CMIC: Content-Adaptive Mamba for Learned Image Compression
- URL: http://arxiv.org/abs/2508.02192v2
- Date: Tue, 05 Aug 2025 13:36:08 GMT
- Title: CMIC: Content-Adaptive Mamba for Learned Image Compression
- Authors: Yunuo Chen, Zezheng Lyu, Bing He, Hongwei Hu, Qi Wang, Yuan Tian, Li Song, Wenjun Zhang, Guo Lu,
- Abstract summary: Recent Learned image compression (LIC) leverages Mamba-style state-space models (SSMs) for global fields with linear complexity.<n>We introduce Content-Adaptive Mamba (CAM), a dynamic SSM that addresses two critical limitations.<n>CAM employs content-aware token reorganization, clustering and reordering tokens based on content similarity to prioritize proximity in feature space over Euclidean space.
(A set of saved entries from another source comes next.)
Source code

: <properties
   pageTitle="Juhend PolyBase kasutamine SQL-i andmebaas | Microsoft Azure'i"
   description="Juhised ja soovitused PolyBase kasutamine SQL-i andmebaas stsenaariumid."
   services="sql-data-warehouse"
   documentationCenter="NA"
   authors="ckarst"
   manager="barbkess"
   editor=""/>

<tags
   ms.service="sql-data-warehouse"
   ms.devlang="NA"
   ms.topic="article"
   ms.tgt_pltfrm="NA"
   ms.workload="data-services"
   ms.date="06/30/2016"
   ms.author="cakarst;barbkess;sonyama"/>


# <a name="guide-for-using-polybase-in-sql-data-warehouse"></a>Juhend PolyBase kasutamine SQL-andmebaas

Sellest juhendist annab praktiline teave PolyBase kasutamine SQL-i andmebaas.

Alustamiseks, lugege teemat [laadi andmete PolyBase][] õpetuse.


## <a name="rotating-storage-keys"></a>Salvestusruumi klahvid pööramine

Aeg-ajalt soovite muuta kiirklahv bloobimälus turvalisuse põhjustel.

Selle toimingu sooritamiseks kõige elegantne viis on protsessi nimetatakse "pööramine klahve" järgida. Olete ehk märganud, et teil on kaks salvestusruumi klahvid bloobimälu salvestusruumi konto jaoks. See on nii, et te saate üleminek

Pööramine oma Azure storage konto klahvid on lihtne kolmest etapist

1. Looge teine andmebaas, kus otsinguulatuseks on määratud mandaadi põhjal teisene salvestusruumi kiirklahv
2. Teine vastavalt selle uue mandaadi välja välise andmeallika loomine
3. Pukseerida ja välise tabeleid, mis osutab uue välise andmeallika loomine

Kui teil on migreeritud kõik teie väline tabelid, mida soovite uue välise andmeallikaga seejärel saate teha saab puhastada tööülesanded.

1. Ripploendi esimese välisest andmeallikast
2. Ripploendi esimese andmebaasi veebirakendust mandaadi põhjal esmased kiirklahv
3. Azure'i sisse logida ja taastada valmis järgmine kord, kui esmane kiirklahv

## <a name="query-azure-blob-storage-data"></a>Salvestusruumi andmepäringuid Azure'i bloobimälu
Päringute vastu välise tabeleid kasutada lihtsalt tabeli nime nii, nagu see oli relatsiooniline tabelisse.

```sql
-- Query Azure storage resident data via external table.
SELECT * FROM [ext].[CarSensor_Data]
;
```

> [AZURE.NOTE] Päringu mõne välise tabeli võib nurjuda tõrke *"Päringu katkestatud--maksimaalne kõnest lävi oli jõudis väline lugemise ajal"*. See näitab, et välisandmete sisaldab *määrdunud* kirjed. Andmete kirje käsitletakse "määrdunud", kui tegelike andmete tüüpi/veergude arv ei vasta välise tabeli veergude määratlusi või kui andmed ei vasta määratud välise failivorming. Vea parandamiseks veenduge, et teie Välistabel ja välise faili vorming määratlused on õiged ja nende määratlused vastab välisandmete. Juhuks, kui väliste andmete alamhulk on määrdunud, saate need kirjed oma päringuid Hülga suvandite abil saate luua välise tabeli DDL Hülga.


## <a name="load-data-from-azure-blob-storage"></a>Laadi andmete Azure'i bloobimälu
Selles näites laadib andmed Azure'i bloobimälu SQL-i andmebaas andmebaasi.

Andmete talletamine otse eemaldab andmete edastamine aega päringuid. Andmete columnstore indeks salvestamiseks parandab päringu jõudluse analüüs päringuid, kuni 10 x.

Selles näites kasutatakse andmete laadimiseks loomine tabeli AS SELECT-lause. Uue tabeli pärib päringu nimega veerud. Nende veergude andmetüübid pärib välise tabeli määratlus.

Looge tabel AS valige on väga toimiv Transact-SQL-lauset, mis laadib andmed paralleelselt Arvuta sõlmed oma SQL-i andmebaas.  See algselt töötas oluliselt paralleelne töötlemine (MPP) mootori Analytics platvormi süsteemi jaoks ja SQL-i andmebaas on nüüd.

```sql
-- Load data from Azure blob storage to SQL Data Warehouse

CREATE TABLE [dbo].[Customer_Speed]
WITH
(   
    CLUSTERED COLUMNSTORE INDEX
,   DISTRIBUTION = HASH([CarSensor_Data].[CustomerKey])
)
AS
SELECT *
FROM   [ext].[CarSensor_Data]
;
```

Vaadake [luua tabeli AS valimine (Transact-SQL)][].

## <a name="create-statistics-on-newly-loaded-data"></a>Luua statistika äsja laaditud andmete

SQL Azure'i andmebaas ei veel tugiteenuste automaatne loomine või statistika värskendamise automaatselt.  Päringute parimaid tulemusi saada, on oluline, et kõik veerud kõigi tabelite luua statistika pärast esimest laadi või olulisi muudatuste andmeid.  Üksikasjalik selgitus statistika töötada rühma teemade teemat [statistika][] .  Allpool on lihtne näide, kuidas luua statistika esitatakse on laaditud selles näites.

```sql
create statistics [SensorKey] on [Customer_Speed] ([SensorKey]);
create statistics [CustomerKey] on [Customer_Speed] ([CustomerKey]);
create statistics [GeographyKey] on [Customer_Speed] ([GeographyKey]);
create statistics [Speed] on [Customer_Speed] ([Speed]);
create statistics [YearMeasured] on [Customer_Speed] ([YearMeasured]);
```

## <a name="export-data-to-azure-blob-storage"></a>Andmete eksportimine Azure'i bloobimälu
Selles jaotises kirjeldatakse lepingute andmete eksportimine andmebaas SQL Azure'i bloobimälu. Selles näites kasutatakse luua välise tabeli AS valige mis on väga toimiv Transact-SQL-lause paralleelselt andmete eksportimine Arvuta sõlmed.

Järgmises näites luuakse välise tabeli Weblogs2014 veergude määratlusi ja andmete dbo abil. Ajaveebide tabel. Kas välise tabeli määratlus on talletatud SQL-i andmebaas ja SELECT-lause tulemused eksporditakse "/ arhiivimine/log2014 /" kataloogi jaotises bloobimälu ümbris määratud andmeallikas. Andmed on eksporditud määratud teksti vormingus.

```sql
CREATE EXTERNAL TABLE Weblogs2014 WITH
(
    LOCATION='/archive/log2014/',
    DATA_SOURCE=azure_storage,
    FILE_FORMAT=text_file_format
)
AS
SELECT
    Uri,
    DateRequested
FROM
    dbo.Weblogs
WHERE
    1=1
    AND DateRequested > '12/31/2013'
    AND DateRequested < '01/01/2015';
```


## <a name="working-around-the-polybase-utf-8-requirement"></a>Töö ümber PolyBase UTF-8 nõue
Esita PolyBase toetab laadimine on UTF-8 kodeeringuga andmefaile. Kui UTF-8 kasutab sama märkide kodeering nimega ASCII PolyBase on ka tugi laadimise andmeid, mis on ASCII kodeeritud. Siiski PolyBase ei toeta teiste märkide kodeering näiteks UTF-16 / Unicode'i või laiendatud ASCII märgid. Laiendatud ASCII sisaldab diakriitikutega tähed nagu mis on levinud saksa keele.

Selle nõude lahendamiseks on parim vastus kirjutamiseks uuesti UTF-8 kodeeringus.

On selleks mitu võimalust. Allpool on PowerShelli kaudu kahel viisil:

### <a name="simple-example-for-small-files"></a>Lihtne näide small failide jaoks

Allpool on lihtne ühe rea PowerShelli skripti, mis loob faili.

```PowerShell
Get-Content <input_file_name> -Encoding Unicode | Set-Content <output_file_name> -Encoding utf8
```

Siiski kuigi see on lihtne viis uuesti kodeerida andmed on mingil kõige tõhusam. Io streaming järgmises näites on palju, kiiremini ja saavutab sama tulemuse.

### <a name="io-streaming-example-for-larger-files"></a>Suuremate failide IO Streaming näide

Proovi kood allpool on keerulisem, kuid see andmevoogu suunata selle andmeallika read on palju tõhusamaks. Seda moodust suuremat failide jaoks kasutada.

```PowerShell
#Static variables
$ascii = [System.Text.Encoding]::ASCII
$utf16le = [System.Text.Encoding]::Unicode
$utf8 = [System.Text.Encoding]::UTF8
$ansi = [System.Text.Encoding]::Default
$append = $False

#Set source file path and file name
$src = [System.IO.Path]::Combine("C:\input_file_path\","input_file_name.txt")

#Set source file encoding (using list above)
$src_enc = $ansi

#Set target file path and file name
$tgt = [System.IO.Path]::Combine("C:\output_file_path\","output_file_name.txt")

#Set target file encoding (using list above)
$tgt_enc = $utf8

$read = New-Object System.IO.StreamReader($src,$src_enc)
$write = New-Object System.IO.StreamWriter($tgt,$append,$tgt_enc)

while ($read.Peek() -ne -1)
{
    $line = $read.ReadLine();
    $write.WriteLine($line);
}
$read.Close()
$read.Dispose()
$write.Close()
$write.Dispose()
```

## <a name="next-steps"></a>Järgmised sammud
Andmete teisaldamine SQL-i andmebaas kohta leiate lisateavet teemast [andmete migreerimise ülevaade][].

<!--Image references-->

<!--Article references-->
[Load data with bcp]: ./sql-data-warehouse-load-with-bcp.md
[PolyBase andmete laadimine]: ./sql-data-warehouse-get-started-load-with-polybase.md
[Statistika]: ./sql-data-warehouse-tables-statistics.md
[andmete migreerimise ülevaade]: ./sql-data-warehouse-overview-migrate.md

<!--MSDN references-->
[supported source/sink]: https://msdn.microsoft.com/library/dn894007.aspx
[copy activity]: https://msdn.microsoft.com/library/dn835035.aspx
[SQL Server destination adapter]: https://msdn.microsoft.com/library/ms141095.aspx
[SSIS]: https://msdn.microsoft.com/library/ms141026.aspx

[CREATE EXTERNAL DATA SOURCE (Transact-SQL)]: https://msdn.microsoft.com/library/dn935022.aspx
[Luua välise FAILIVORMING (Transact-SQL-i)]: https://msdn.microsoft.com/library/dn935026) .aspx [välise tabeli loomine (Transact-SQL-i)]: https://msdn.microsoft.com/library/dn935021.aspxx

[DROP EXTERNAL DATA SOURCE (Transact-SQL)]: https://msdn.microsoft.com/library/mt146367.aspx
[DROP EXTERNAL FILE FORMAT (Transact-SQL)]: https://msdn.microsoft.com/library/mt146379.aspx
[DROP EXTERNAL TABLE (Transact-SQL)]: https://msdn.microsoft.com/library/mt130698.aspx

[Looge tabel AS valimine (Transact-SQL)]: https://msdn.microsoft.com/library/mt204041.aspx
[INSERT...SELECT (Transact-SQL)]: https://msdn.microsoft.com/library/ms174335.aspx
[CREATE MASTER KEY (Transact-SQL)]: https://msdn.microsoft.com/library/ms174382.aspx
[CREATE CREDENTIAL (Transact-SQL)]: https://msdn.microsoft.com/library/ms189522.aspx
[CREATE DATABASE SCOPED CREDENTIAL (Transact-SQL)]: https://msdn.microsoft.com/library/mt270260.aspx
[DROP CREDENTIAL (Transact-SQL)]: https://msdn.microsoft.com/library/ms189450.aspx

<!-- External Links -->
- Score: 28.348742499973493
- License: http://creativecommons.org/licenses/by/4.0/
- Abstract: Recent Learned image compression (LIC) leverages Mamba-style state-space models (SSMs) for global receptive fields with linear complexity. However, vanilla Mamba is content-agnostic, relying on fixed and predefined selective scans, which restricts its ability to dynamically and fully exploit content dependencies. We introduce Content-Adaptive Mamba (CAM), a dynamic SSM that addresses two critical limitations. First, it employs content-aware token reorganization, clustering and reordering tokens based on content similarity to prioritize proximity in feature space over Euclidean space. Second, it integrates global priors into SSM via a prompt dictionary, effectively mitigating the strict causality and long-range decay in the token interactions of Mamba. These innovations enable CAM to better capture global dependencies while preserving computational efficiency. Leveraging CAM, our Content-Adaptive Mamba-based LIC model (CMIC) achieves state-of-the-art rate-distortion performance, surpassing VTM-21.0 by -15.91\%, -21.34\%, and -17.58\% BD-rate on Kodak, Tecnick, and CLIC benchmarks, respectively.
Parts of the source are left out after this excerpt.